-- WORK ORDER --
If a line comes after the one containing "bmi & 0.152 & 0.049 & 3.12 & 0.002 \\", leave it out; copy every line before it, and that line too, exactly as written, starting from the first line of the entries.

-- Saved entries --
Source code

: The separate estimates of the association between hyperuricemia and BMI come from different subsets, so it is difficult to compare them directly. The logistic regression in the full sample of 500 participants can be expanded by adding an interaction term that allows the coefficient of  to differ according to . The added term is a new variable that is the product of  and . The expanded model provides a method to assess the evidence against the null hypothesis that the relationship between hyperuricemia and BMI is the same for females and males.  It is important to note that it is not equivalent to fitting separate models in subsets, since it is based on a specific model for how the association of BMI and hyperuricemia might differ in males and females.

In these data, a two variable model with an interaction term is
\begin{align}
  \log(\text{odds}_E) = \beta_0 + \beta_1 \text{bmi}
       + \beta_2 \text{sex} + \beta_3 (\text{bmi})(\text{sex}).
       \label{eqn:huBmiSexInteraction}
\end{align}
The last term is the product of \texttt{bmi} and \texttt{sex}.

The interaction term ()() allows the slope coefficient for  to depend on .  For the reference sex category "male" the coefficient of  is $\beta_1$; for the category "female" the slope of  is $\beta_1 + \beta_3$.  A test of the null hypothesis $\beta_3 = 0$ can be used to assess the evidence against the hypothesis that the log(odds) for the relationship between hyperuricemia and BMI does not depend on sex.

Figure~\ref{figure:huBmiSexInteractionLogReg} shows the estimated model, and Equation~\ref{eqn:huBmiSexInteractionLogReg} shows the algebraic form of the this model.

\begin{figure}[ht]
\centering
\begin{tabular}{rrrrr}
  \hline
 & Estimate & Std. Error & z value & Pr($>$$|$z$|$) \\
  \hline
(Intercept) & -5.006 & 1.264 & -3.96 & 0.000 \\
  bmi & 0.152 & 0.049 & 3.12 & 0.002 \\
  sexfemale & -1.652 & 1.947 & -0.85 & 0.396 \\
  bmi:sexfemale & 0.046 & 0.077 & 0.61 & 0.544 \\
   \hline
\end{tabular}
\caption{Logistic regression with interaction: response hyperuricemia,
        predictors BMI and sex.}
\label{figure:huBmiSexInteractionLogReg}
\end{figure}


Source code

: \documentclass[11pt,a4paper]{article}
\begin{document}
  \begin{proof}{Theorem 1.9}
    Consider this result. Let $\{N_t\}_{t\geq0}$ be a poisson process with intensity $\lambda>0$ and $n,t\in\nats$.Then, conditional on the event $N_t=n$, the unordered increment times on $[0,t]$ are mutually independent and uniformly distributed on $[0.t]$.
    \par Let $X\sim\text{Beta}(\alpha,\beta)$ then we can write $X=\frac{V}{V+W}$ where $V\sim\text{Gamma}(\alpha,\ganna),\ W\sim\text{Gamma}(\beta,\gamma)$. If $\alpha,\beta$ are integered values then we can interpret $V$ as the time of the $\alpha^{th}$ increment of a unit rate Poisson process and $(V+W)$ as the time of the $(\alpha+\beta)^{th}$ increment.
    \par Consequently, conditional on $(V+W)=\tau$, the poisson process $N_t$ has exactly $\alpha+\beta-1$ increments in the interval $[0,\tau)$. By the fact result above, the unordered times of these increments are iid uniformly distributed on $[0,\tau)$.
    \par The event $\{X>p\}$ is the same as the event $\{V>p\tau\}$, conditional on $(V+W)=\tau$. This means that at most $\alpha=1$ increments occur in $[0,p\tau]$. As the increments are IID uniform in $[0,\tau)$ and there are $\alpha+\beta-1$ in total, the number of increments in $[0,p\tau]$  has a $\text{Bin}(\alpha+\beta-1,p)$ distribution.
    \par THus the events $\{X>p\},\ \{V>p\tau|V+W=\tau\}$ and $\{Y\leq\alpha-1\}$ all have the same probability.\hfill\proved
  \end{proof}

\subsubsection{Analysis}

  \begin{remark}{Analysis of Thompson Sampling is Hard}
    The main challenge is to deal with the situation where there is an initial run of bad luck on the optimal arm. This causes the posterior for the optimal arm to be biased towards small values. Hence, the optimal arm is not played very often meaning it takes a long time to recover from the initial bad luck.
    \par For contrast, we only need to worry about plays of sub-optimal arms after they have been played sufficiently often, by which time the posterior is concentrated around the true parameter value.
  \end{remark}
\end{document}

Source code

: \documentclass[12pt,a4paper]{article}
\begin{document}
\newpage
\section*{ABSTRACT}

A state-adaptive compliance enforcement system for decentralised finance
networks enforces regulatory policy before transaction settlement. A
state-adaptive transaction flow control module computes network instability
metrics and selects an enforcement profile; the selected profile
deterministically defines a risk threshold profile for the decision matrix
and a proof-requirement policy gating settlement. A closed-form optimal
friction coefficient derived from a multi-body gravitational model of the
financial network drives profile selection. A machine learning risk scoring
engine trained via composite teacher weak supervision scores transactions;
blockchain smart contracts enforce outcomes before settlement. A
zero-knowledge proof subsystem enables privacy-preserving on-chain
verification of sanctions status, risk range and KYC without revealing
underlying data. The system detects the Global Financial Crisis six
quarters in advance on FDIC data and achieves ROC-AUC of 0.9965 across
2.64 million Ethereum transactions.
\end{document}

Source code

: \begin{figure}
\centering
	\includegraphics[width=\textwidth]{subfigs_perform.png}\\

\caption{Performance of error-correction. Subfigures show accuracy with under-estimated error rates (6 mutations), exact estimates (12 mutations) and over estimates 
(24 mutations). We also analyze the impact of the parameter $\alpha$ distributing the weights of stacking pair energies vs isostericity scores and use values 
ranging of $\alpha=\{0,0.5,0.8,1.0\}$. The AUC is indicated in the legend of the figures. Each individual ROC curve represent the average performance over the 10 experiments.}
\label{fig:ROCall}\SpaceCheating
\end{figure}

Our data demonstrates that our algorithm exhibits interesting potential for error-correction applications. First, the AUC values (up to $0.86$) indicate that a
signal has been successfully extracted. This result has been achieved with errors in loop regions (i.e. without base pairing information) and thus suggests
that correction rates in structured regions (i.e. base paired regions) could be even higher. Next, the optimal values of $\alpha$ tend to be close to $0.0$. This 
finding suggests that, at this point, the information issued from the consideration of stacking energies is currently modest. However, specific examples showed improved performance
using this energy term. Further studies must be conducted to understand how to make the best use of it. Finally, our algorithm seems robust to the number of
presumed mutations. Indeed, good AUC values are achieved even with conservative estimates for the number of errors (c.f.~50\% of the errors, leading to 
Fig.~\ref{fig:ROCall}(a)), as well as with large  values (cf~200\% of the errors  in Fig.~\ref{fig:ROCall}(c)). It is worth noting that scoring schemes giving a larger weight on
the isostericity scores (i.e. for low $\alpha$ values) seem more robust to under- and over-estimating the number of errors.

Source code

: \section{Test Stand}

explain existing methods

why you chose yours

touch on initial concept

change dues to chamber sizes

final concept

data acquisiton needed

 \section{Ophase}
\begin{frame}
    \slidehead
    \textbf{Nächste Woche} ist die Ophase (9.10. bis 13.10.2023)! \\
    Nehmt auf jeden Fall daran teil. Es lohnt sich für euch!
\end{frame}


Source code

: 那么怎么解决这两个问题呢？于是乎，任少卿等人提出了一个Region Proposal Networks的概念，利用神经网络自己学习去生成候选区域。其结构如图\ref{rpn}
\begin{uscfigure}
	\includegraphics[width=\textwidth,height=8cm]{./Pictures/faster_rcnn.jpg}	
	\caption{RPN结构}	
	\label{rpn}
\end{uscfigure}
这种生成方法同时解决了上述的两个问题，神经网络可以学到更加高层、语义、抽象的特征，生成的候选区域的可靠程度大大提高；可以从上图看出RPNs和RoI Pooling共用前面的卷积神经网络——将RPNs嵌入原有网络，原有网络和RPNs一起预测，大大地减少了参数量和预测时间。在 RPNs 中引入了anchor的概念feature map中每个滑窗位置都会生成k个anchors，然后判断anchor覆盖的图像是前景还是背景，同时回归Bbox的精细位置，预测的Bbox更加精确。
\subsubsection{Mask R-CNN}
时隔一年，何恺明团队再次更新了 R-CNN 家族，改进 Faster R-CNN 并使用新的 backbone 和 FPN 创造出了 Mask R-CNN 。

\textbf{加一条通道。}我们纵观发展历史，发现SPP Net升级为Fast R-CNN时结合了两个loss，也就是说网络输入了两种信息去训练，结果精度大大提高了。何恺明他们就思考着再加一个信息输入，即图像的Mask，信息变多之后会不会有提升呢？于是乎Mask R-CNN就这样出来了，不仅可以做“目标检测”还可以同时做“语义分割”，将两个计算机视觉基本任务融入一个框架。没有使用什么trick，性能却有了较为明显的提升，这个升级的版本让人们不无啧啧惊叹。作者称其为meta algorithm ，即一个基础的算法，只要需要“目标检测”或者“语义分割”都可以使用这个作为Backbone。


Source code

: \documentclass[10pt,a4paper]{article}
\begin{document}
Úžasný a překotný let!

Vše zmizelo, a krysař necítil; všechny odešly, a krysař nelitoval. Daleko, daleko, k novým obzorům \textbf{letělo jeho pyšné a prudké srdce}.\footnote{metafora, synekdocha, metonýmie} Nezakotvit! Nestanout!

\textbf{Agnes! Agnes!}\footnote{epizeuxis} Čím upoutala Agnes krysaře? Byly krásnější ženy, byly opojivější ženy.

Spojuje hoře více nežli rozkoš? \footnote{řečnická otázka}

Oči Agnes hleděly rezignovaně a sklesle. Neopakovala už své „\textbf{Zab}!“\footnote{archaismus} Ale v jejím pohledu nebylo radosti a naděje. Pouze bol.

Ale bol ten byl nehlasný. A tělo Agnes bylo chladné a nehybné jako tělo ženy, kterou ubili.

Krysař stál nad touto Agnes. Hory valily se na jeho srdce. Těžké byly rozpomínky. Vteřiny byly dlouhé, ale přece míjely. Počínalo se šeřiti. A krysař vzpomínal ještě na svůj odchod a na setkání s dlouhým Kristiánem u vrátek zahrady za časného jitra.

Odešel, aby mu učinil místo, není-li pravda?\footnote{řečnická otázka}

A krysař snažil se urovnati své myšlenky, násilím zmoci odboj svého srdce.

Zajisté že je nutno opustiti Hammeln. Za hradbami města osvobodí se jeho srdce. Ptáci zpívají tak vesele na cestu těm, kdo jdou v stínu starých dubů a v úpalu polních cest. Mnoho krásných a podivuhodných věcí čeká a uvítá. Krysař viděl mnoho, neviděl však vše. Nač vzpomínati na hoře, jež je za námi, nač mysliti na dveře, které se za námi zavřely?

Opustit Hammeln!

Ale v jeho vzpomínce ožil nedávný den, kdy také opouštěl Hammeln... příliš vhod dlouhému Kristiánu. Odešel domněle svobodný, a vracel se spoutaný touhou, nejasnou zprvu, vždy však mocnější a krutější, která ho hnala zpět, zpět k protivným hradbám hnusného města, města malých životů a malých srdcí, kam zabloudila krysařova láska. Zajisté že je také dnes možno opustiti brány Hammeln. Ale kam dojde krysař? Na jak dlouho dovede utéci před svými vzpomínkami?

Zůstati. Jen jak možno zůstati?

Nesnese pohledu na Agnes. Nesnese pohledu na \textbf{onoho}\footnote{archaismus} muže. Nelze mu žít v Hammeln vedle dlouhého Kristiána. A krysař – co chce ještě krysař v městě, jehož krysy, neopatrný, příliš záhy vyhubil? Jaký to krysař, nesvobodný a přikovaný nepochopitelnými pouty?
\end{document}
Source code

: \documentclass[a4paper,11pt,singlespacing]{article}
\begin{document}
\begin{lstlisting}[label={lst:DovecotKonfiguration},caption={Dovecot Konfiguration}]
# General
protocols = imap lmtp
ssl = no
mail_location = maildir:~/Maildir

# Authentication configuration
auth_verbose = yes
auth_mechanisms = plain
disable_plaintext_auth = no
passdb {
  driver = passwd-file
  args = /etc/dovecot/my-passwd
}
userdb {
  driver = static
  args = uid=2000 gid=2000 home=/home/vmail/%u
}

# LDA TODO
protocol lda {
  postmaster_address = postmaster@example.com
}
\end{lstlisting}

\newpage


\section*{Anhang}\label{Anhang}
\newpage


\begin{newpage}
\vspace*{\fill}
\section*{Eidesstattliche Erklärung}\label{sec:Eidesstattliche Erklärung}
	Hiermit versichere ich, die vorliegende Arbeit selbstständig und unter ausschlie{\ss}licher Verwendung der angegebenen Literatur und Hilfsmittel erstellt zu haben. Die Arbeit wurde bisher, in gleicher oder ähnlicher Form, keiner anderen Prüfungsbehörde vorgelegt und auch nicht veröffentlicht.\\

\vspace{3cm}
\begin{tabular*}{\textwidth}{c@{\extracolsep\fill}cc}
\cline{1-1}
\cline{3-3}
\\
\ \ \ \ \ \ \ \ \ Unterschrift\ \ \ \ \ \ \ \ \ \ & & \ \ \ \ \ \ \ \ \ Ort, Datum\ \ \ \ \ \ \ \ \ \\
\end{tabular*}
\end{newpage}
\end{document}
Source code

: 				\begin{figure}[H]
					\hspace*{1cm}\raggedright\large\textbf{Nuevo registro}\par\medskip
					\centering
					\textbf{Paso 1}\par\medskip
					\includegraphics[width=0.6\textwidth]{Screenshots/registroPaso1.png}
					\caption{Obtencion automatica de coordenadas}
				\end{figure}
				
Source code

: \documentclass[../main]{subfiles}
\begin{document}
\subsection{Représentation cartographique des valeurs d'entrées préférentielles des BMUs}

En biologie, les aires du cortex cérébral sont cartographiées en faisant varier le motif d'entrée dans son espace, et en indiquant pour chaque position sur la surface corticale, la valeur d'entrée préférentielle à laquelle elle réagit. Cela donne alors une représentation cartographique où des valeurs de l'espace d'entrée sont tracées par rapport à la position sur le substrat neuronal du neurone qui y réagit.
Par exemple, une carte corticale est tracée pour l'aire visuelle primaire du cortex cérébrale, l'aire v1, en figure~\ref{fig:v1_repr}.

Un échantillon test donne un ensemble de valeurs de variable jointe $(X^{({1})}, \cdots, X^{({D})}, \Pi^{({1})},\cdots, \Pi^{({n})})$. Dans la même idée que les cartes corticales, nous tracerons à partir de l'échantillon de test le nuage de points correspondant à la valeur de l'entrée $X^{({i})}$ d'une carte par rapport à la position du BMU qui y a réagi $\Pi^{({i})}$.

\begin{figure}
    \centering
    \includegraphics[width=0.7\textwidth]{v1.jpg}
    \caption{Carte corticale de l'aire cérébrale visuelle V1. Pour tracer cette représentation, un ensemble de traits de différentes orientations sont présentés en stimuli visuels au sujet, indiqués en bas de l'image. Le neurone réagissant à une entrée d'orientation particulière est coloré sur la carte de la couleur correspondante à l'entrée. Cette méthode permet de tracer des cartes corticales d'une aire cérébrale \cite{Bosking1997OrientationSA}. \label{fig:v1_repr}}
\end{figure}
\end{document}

-- ANSWER TO THE PROBLEM --
Source code

: The separate estimates of the association between hyperuricemia and BMI come from different subsets, so it is difficult to compare them directly. The logistic regression in the full sample of 500 participants can be expanded by adding an interaction term that allows the coefficient of  to differ according to . The added term is a new variable that is the product of  and . The expanded model provides a method to assess the evidence against the null hypothesis that the relationship between hyperuricemia and BMI is the same for females and males.  It is important to note that it is not equivalent to fitting separate models in subsets, since it is based on a specific model for how the association of BMI and hyperuricemia might differ in males and females.

In these data, a two variable model with an interaction term is
\begin{align}
  \log(\text{odds}_E) = \beta_0 + \beta_1 \text{bmi}
       + \beta_2 \text{sex} + \beta_3 (\text{bmi})(\text{sex}).
       \label{eqn:huBmiSexInteraction}
\end{align}
The last term is the product of \texttt{bmi} and \texttt{sex}.

The interaction term ()() allows the slope coefficient for  to depend on .  For the reference sex category "male" the coefficient of  is $\beta_1$; for the category "female" the slope of  is $\beta_1 + \beta_3$.  A test of the null hypothesis $\beta_3 = 0$ can be used to assess the evidence against the hypothesis that the log(odds) for the relationship between hyperuricemia and BMI does not depend on sex.

Figure~\ref{figure:huBmiSexInteractionLogReg} shows the estimated model, and Equation~\ref{eqn:huBmiSexInteractionLogReg} shows the algebraic form of the this model.

\begin{figure}[ht]
\centering
\begin{tabular}{rrrrr}
  \hline
 & Estimate & Std. Error & z value & Pr($>$$|$z$|$) \\
  \hline
(Intercept) & -5.006 & 1.264 & -3.96 & 0.000 \\
  bmi & 0.152 & 0.049 & 3.12 & 0.002 \\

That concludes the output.